A game that is as many things as UFO is sometimes is best described with some very up front and direct assessments.
- | UFO is not for the impatient. |
- | UFO is not for those who cringe when they hear the word "strategy" (or at the very least, not for those who cringe with good reason, rather than simply not having ever given it a try.) |
- | UFO is not non-stop action and alien blasting fun--although there's plenty of that. |
To really enjoy UFO takes patience and dedication. It's not an easy job you've been handed. Not only are the aliens rather better equipped than you are to start with, but they typically have the strategic advantage over you at the beginning of the game. Until your surveillance equipment blankets the Earth, you're likely to only hear about an alien in Earth's skies until they've attacked a city--and then they're holding the ground.
UFO takes place in two major modes. One is the "planning and waiting" mode, which gives you access to a map of the world and the ability to create, maintain, and upgrade your UFO X-Com facilities. (You're in charge of X-Com.) At first, your budget is a major constraint, but nonetheless you have to hire personnel and build rooms that will make your job easier.
The other is the strategic combat mode. This is where the game shows its Laser Squad roots, although the old engine has had some polishing up. You command a squad of specially trained soldiers in a 3D-isometric map, often on search-destroy-capture missions. The 3D view, while prettier than Laser Squad and offering such amenities as line-of-sight, multiple heights, the ability to kneel and take cover, is overall more difficult than the old LS interface simply because getting a clear shot can be much tougher with everything taken into account. I found myself getting wasted early and often.

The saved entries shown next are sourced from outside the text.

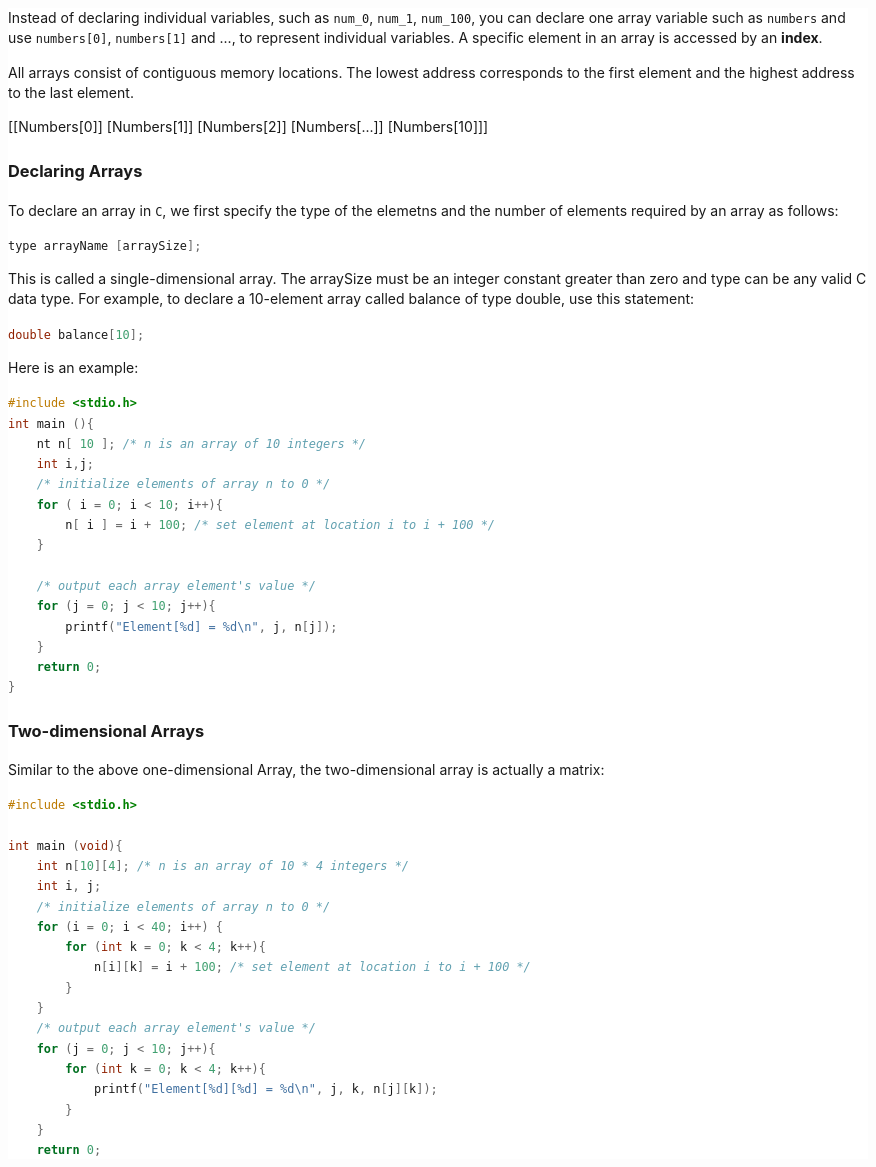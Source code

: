 Instead of declaring individual variables, such as `num_0`, `num_1`, `num_100`, you can declare one array variable such as `numbers` and use `numbers[0]`, `numbers[1]` and ..., to represent individual variables. A specific element in an array is accessed by an **index**.

All arrays consist of contiguous memory locations. The lowest address corresponds to the first element and the highest address to the last element.

[[Numbers[0]] [Numbers[1]] [Numbers[2]] [Numbers[...]] [Numbers[10]]]

### Declaring Arrays

To declare an array in `C`, we first specify the type of the elemetns and the number of elements required by an array as follows:

```C
type arrayName [arraySize];
```
This is called a single-dimensional array. The arraySize must be an integer constant greater than zero and type can be any valid C data type. For example, to declare a 10-element array called balance of type double, use this statement:

```C
double balance[10];
```

Here is an example:

```C
#include <stdio.h>
int main (){
    nt n[ 10 ]; /* n is an array of 10 integers */
    int i,j;
    /* initialize elements of array n to 0 */ 
    for ( i = 0; i < 10; i++){
        n[ i ] = i + 100; /* set element at location i to i + 100 */
    }

    /* output each array element's value */
    for (j = 0; j < 10; j++){
        printf("Element[%d] = %d\n", j, n[j]);
    }
    return 0;
}
```
### Two-dimensional Arrays

Similar to the above one-dimensional Array, the two-dimensional array is actually a matrix:

```C
#include <stdio.h>

int main (void){
    int n[10][4]; /* n is an array of 10 * 4 integers */
    int i, j;
    /* initialize elements of array n to 0 */ 
    for (i = 0; i < 40; i++) {
        for (int k = 0; k < 4; k++){
            n[i][k] = i + 100; /* set element at location i to i + 100 */
        }
    }
    /* output each array element's value */
    for (j = 0; j < 10; j++){
        for (int k = 0; k < 4; k++){
            printf("Element[%d][%d] = %d\n", j, k, n[j][k]);
        }
    }
    return 0;

```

As the game progresses, you learn more about the aliens and alien technology. There's a sort of storyline running through the game, although of course at first you're just focusing on your own survival while trying to do your job well enough to keep the money rolling in.
I honestly wish I was better at planning strategic combat. I still get pasted by my friends in Laser Squad, and the computer-controlled aliens in UFO have a field day with me most of the time--although I do get lucky sometimes. UFO is going to require that you be better than me to get the fullest out of the game.
Guildhall's republished version comes on a few floppies with a printed manual (black and white rather than the color of Microprose's original manual, but otherwise identical.) The game has absolutely terrific atmosphere--the graphics and music are chilling and disturbing, exactly what they should be for such a game. A fast machine will come in handy for the game although you can get by with an 020. Guildhall is republishing both AGA and ECS versions of the game.
UFO is not particularly graphics-board compatible but is 060 compatible. The game is HD installable and runs from the WB. Documentation protection exists, and you're provided with a manual just like Microprose's, but in black and white only.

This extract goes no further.